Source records
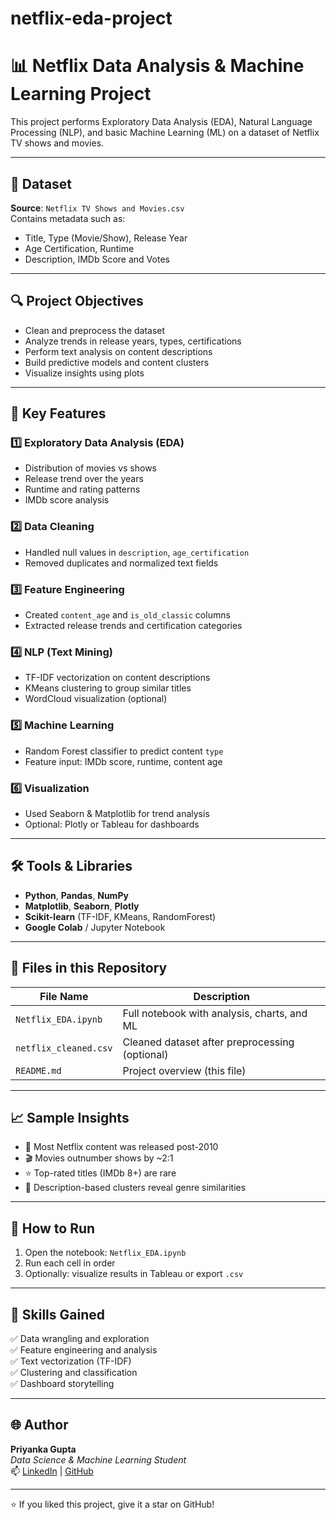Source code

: # netflix-eda-project
# 📊 Netflix Data Analysis & Machine Learning Project

This project performs Exploratory Data Analysis (EDA), Natural Language Processing (NLP), and basic Machine Learning (ML) on a dataset of Netflix TV shows and movies.

---

## 📁 Dataset

**Source**: `Netflix TV Shows and Movies.csv`  
Contains metadata such as:
- Title, Type (Movie/Show), Release Year
- Age Certification, Runtime
- Description, IMDb Score and Votes

---

## 🔍 Project Objectives

- Clean and preprocess the dataset
- Analyze trends in release years, types, certifications
- Perform text analysis on content descriptions
- Build predictive models and content clusters
- Visualize insights using plots

---

## 📌 Key Features

### 1️⃣ Exploratory Data Analysis (EDA)
- Distribution of movies vs shows
- Release trend over the years
- Runtime and rating patterns
- IMDb score analysis

### 2️⃣ Data Cleaning
- Handled null values in `description`, `age_certification`
- Removed duplicates and normalized text fields

### 3️⃣ Feature Engineering
- Created `content_age` and `is_old_classic` columns
- Extracted release trends and certification categories

### 4️⃣ NLP (Text Mining)
- TF-IDF vectorization on content descriptions
- KMeans clustering to group similar titles
- WordCloud visualization (optional)

### 5️⃣ Machine Learning
- Random Forest classifier to predict content `type`
- Feature input: IMDb score, runtime, content age

### 6️⃣ Visualization
- Used Seaborn & Matplotlib for trend analysis
- Optional: Plotly or Tableau for dashboards

---

## 🛠️ Tools & Libraries

- **Python**, **Pandas**, **NumPy**
- **Matplotlib**, **Seaborn**, **Plotly**
- **Scikit-learn** (TF-IDF, KMeans, RandomForest)
- **Google Colab** / Jupyter Notebook

---

## 📂 Files in this Repository

| File Name               | Description                                      |
|------------------------|--------------------------------------------------|
| `Netflix_EDA.ipynb`    | Full notebook with analysis, charts, and ML      |
| `netflix_cleaned.csv`  | Cleaned dataset after preprocessing (optional)   |
| `README.md`            | Project overview (this file)                     |

---

## 📈 Sample Insights

- 📅 Most Netflix content was released post-2010
- 🎬 Movies outnumber shows by ~2:1
- ⭐️ Top-rated titles (IMDb 8+) are rare
- 🧠 Description-based clusters reveal genre similarities

---

## 🚀 How to Run

1. Open the notebook: `Netflix_EDA.ipynb`
2. Run each cell in order
3. Optionally: visualize results in Tableau or export `.csv`

---

## 🧠 Skills Gained

✅ Data wrangling and exploration  
✅ Feature engineering and analysis  
✅ Text vectorization (TF-IDF)  
✅ Clustering and classification  
✅ Dashboard storytelling  

---

## 🌐 Author

**Priyanka Gupta**  
_Data Science & Machine Learning Student_  
📫 [LinkedIn](www.linkedin.com/in/priyanka-gupta-063b30292) | [GitHub](https://github.com/)

---

⭐️ If you liked this project, give it a star on GitHub!


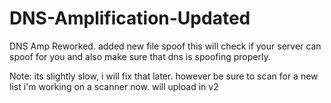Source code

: # DNS-Amplification-Updated
DNS Amp Reworked. added new file spoof this will check if your server can spoof for you and also make sure that dns is spoofing properly.


Note: its slightly slow, i will fix that later. however be sure to scan for a new list i'm working on a scanner now. will upload in v2
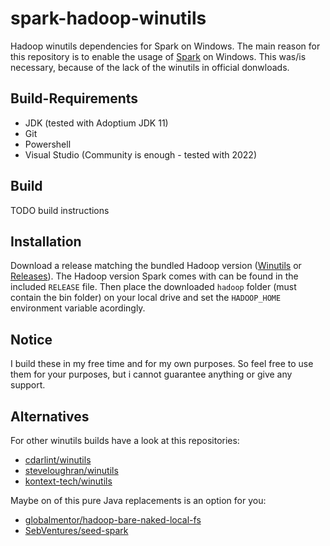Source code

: # spark-hadoop-winutils
Hadoop winutils dependencies for Spark on Windows.
The main reason for this repository is to enable the usage of [Spark](https://spark.apache.org/downloads.html) on Windows.
This was/is necessary, because of the lack of the winutils in official donwloads.

## Build-Requirements
 - JDK (tested with Adoptium JDK 11)
 - Git
 - Powershell
 - Visual Studio (Community is enough - tested with 2022)

## Build
TODO build instructions

## Installation
Download a release matching the bundled Hadoop version ([Winutils](https://github.com/brunothg/spark-hadoop-winutils/tree/winutils) or [Releases](https://github.com/brunothg/spark-hadoop-winutils/releases)).
The Hadoop version Spark comes with can be found in the included `RELEASE` file.
Then place the downloaded `hadoop` folder (must contain the bin folder) on your local drive and set the `HADOOP_HOME` environment variable acordingly.

## Notice
I build these in my free time and for my own purposes.
So feel free to use them for your purposes, but i cannot guarantee anything or give any support.

## Alternatives

For other winutils builds have a look at this repositories:
 * [cdarlint/winutils](https://github.com/cdarlint/winutils)
 * [steveloughran/winutils](https://github.com/steveloughran/winutils)
 * [kontext-tech/winutils](https://github.com/kontext-tech/winutils)

Maybe on of this pure Java replacements is an option for you:
 * [globalmentor/hadoop-bare-naked-local-fs](https://github.com/globalmentor/hadoop-bare-naked-local-fs)
 * [SebVentures/seed-spark](https://github.com/SebVentures/seed-spark)
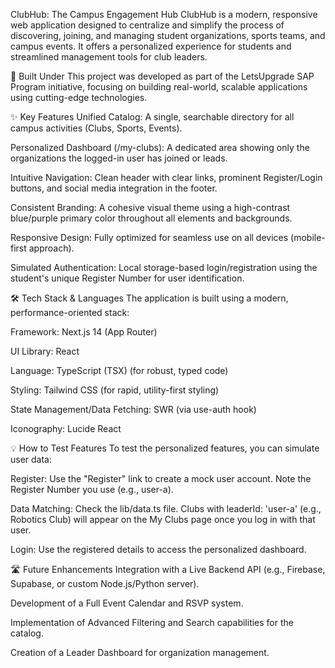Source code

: ClubHub: The Campus Engagement Hub
ClubHub is a modern, responsive web application designed to centralize and simplify the process of discovering, joining, and managing student organizations, sports teams, and campus events. It offers a personalized experience for students and streamlined management tools for club leaders.

🚀 Built Under
This project was developed as part of the LetsUpgrade SAP Program initiative, focusing on building real-world, scalable applications using cutting-edge technologies.

✨ Key Features
Unified Catalog: A single, searchable directory for all campus activities (Clubs, Sports, Events).

Personalized Dashboard (/my-clubs): A dedicated area showing only the organizations the logged-in user has joined or leads.

Intuitive Navigation: Clean header with clear links, prominent Register/Login buttons, and social media integration in the footer.

Consistent Branding: A cohesive visual theme using a high-contrast blue/purple primary color throughout all elements and backgrounds.

Responsive Design: Fully optimized for seamless use on all devices (mobile-first approach).

Simulated Authentication: Local storage-based login/registration using the student's unique Register Number for user identification.

🛠️ Tech Stack & Languages
The application is built using a modern, performance-oriented stack:

Framework: Next.js 14 (App Router)

UI Library: React

Language: TypeScript (TSX) (for robust, typed code)

Styling: Tailwind CSS (for rapid, utility-first styling)

State Management/Data Fetching: SWR (via use-auth hook)

Iconography: Lucide React

💡 How to Test Features
To test the personalized features, you can simulate user data:

Register: Use the "Register" link to create a mock user account. Note the Register Number you use (e.g., user-a).

Data Matching: Check the lib/data.ts file. Clubs with leaderId: 'user-a' (e.g., Robotics Club) will appear on the My Clubs page once you log in with that user.

Login: Use the registered details to access the personalized dashboard.

🛣️ Future Enhancements
Integration with a Live Backend API (e.g., Firebase, Supabase, or custom Node.js/Python server).

Development of a Full Event Calendar and RSVP system.

Implementation of Advanced Filtering and Search capabilities for the catalog.

Creation of a Leader Dashboard for organization management.
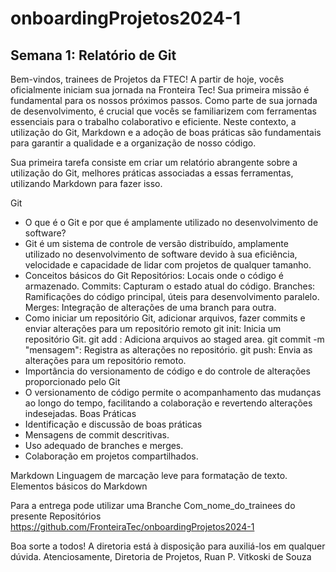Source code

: # onboardingProjetos2024-1

## Semana 1: Relatório de Git
Bem-vindos, trainees de Projetos da FTEC! A partir de hoje, vocês oficialmente iniciam sua jornada na Fronteira Tec! Sua primeira missão é fundamental para os nossos próximos passos. Como parte de sua jornada de desenvolvimento, é crucial que vocês se familiarizem com ferramentas essenciais para o trabalho colaborativo e eficiente. Neste contexto, a utilização do Git, Markdown e a adoção de boas práticas são fundamentais para garantir a qualidade e a organização de nosso código.

Sua primeira tarefa consiste em criar um relatório abrangente sobre a utilização do Git, melhores práticas associadas a essas ferramentas, utilizando Markdown para fazer isso.

Git

- O que é o Git e por que é amplamente utilizado no desenvolvimento de software?
- Git é um sistema de controle de versão distribuído, amplamente utilizado no desenvolvimento de software devido à sua eficiência, velocidade e capacidade de lidar com projetos de qualquer tamanho.
- Conceitos básicos do Git
Repositórios: Locais onde o código é armazenado.
Commits: Capturam o estado atual do código.
Branches: Ramificações do código principal, úteis para desenvolvimento paralelo.
Merges: Integração de alterações de uma branch para outra.
- Como iniciar um repositório Git, adicionar arquivos, fazer commits e enviar alterações para um repositório remoto
git init: Inicia um repositório Git.
git add <arquivo>: Adiciona arquivos ao staged area.
git commit -m "mensagem": Registra as alterações no repositório.
git push: Envia as alterações para um repositório remoto.
- Importância do versionamento de código e do controle de alterações proporcionado pelo Git
- O versionamento de código permite o acompanhamento das mudanças ao longo do tempo, facilitando a colaboração e revertendo alterações indesejadas.
Boas Práticas
- Identificação e discussão de boas práticas
- Mensagens de commit descritivas.
- Uso adequado de branches e merges.
- Colaboração em projetos compartilhados.

Markdown
Linguagem de marcação leve para formatação de texto.
Elementos básicos do Markdown

Para a entrega pode utilizar uma Branche Com_nome_do_trainees do presente Repositórios
https://github.com/FronteiraTec/onboardingProjetos2024-1

Boa sorte a todos! A diretoria está à disposição para auxiliá-los em qualquer dúvida.
Atenciosamente,
Diretoria de Projetos,
Ruan P. Vitkoski de Souza 
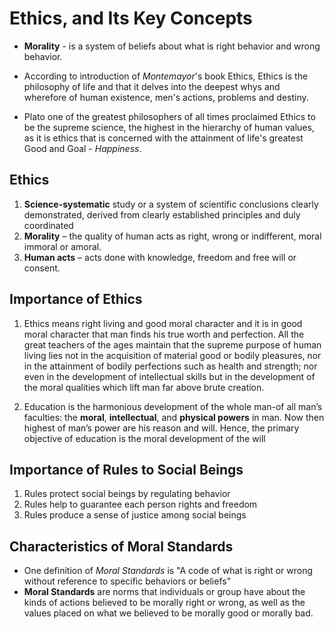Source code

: # Ethics, and Its Key Concepts

- **Morality** - is a system of beliefs about what is right behavior and wrong behavior.

- According to introduction of *Montemayor*'s book Ethics, Ethics is the philosophy of life and that it delves into the deepest whys and wherefore of human existence, men's actions, problems and destiny.
- Plato one of the greatest philosophers of all times proclaimed Ethics to be the supreme science, the highest in the hierarchy of human values, as it is ethics that is concerned with the attainment of life's greatest Good and Goal - *Happiness*.


## Ethics
1. **Science-systematic** study or a system of scientific conclusions clearly demonstrated, derived from clearly established principles and duly coordinated
2. **Morality** – the quality of human acts as right, wrong or indifferent, moral immoral or amoral.
3. **Human acts** – acts done with knowledge, freedom and free will or consent.

## Importance of Ethics
1. Ethics means right living and good moral character and it is in good moral character that man finds his true worth and perfection. All the great teachers of the ages maintain that the supreme purpose of human living lies not in the acquisition of material good or bodily pleasures, nor in the attainment of bodily perfections such as health and strength; nor even in the development of intellectual skills but in the development of the moral qualities which lift man far above brute creation.

2. Education is the harmonious development of the whole man-of all man’s faculties: the **moral**, **intellectual**, and **physical powers** in man. Now then highest of man’s power are his reason and will. Hence, the primary objective of education is the moral development of the will

## Importance of Rules to Social Beings
1. Rules protect social beings by regulating behavior
2. Rules help to guarantee each person rights and freedom
3. Rules produce a sense of justice among social beings

## Characteristics of Moral Standards
- One definition of *Moral Standards* is "A code of what is right or wrong without reference to specific behaviors or beliefs"
- **Moral Standards** are norms that individuals or group have about the kinds of actions believed to be morally right or wrong, as well as the values placed on what we believed to be morally good or morally bad.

* [WHAT THE TASK ASKS]: The stretch of entries above that starts with the line containing "I build these" and goes on through the line containing "Maybe on of" is to be transcribed exactly, and no other line is to be transcribed.

* [RESPONSE AREA]:
I build these in my free time and for my own purposes.
So feel free to use them for your purposes, but i cannot guarantee anything or give any support.

## Alternatives

For other winutils builds have a look at this repositories:
 * [cdarlint/winutils](https://github.com/cdarlint/winutils)
 * [steveloughran/winutils](https://github.com/steveloughran/winutils)
 * [kontext-tech/winutils](https://github.com/kontext-tech/winutils)

Maybe on of this pure Java replacements is an option for you:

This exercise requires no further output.